The word "kyureyumi" may appear in lines of the data below. Say how many lines hold it, giving only the number.

Available records —
⁂

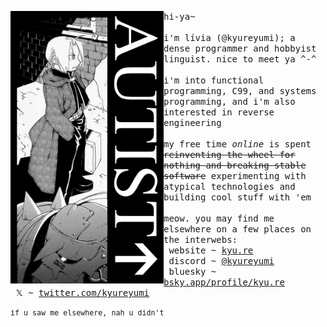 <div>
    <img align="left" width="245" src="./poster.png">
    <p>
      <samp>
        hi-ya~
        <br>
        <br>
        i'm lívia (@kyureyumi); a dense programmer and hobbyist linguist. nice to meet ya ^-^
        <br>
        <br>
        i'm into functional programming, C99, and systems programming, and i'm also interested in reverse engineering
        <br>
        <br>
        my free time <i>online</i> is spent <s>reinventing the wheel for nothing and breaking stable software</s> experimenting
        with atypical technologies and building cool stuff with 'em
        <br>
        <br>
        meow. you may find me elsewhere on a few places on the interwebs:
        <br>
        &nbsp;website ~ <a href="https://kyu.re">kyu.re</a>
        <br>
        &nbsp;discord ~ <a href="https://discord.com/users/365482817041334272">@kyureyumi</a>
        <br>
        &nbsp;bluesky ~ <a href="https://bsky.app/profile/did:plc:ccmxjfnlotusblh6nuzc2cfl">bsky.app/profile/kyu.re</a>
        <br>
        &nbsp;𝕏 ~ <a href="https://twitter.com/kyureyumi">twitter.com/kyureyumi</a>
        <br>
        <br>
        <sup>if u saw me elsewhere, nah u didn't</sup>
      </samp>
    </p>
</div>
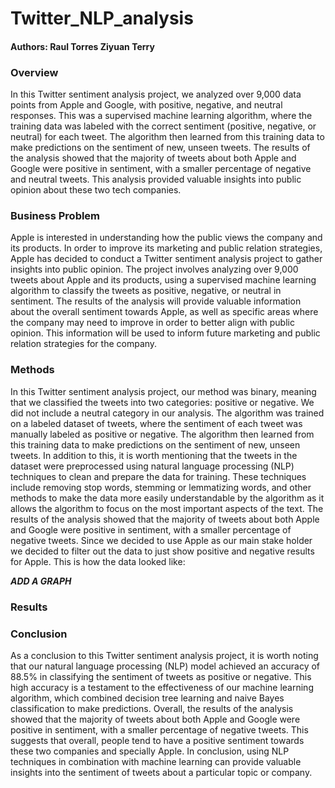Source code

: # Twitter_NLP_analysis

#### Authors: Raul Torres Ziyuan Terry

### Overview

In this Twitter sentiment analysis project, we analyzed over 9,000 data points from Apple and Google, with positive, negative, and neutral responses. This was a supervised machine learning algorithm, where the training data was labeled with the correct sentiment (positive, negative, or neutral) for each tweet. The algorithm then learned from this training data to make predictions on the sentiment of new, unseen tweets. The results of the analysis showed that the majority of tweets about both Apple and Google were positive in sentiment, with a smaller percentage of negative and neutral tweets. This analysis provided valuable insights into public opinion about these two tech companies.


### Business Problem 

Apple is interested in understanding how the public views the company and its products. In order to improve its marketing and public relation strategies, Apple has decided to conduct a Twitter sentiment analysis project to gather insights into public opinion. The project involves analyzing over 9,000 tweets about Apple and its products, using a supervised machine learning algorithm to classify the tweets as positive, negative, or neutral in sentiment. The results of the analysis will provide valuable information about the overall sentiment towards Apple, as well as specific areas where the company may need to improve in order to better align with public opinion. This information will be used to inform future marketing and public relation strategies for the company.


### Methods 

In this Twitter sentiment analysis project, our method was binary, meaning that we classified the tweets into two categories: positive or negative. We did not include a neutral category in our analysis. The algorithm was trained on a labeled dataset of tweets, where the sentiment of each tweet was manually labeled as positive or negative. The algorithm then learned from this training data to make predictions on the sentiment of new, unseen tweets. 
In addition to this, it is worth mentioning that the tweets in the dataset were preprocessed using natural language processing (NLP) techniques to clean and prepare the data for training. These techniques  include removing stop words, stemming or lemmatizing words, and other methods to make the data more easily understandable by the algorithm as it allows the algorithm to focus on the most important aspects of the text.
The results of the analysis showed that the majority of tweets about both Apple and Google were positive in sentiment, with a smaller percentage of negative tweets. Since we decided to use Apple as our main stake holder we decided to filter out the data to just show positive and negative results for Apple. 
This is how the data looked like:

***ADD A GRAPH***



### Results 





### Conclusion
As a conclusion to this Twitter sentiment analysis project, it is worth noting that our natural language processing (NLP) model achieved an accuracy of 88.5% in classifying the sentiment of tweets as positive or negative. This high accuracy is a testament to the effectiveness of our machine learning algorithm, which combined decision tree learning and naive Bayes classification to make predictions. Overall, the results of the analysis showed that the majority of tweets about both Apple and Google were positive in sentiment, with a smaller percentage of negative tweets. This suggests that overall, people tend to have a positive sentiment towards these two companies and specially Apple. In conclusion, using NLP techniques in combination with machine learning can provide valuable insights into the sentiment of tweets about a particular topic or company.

⁂

Your response — 3